The global COVID-19 pandemic and ensuing sharp decline in oil demand, coupled with an ongoing price war between Saudi Arabia and Russia, have brought oil prices to the brink. This month, those prices fell to an 18-year-low, and world leaders have been meeting in emergency sessions to try to navigate the crisis.
On April 10, experts from the Brookings Foreign Policy program joined an on-the-record call with reporters to discuss these developments and other impacts of COVID-19 on key oil producers and the geopolitical landscape.

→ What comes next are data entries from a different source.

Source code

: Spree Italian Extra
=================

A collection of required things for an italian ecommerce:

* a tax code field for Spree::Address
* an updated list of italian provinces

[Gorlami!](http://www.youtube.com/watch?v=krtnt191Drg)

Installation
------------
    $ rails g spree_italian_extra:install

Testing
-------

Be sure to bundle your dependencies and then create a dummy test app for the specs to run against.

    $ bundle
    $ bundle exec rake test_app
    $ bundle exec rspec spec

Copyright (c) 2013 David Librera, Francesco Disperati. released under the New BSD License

Samantha Gross (@samanthaenergy), Fellow in the Energy Security and Climate Initiative: “[On April 9] the OPEC+ group, OPEC plus Russia and a few other producers, had an emergency meeting to think about what to do in response to just plummeting oil demand. We all know that at the beginning of last month, they couldn’t come to an agreement to cut production more or even to continue their previous production cuts, and Saudis in response basically started a price war and decided that they would pump up their own production in retaliation. That was an absolutely ludicrous move in an oil market that has lost as much as 20 million barrels per day, maybe more, off of a 100-million-barrel-per-day market so something needed to give…the producers for the most part agreed to an output cut of about 10 million barrels per day.”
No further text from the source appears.